Is this a good investment? |
Or is it not? |
One day, a co-worker noticed it was almost time for me to call the report in to the radio station, and she said something like, "The markets spiralled downward today after some guy said some stupid thing..." I gather that's how she sees the market.
It's true that I often say things like "activity spiked after the Fed announced…" because honestly, sometimes after a Bernanke announcement the stock charts look like those of a patient in V-fib. James Paulsen, chief investment strategist for Wells Capital Management, gave the best description of the market when he told an Associated Press reporter, “There’s nothing down there to move it except rumor and innuendo.”
Over at The Wall Street Journal, Brett Arends offers an analysis of just how wrong stock pickers can be, and he also wrote a clever and contrarian view of "market timing" -- pointing out that "even though Wall Street overall ended the decade pretty much level (when you include dividends), average investors lost a bundle."
We do seem to have lost a decade. A broad index like the S&P 500 shows gains made in 2002-2007 have been wiped out. The S&P 500 is down 4.7 percent from January 2001. But for that same period, just to give one example, Lockheed Martin Corp. (NYSE: LMT)* is up 105.9 percent. And remember to include those dividends. LockMart shareholders have been paid consistently all that time, despite the recession. In fact, LockMart recently raised its quarterly dividend for the eighth year in a row.

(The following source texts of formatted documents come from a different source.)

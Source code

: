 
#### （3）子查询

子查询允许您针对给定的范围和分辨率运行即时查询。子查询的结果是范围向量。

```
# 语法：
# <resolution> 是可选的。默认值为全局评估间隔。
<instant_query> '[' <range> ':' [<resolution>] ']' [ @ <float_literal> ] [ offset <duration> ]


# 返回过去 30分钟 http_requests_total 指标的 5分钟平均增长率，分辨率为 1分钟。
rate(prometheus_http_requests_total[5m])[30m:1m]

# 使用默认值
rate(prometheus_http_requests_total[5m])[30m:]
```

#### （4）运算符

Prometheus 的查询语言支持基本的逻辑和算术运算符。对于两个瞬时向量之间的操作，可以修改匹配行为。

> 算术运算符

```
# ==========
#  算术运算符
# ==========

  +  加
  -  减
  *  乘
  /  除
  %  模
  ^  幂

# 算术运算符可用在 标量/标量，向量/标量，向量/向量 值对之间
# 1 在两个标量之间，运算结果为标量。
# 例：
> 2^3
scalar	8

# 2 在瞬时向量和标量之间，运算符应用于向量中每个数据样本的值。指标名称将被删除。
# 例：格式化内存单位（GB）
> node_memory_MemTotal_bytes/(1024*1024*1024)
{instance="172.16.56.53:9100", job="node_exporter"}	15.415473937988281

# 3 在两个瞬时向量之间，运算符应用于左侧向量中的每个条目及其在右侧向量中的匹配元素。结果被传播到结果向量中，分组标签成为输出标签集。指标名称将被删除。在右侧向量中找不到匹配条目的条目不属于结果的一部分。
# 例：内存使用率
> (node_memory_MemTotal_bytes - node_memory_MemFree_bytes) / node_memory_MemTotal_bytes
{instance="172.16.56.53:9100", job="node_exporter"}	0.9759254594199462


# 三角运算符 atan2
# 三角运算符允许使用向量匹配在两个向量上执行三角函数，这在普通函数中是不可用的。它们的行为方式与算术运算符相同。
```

Still, analyst evaluations of LockMart are mixed right now. Ned Davis Research has it at "buy," while MarketEdge says "hold," and Credit Suisse is "neutral." LockMart made SmarTrend's list of "Top 5 Companies in the Aerospace & Defense Industry With the Best Relative Performance," second only to Orbital Sciences, yet the group is still "bearish" on LockMart. A more recent item from Zacks notes concern about defense budget cuts.
I do understand where the criticism comes from. If you look at performance since the start of the recession, The S&P 500 is down 14.3 percent and LMT down 36.7 percent. But when you look at LMT's long-term performance -- including those dividends -- it seems like a convincing case for buying and holding. But the difference between those who "lost a bundle" on LMT and those who made a bundle is the difference between those who bought three years ago and those who bought ten years ago. The hardest part of investing -- other than picking what to buy -- is picking when to buy.
* I picked LMT because I follow it for the OBJ Market Wrap. LMT has a large facility here in Orlando, and is also a major player in the space program.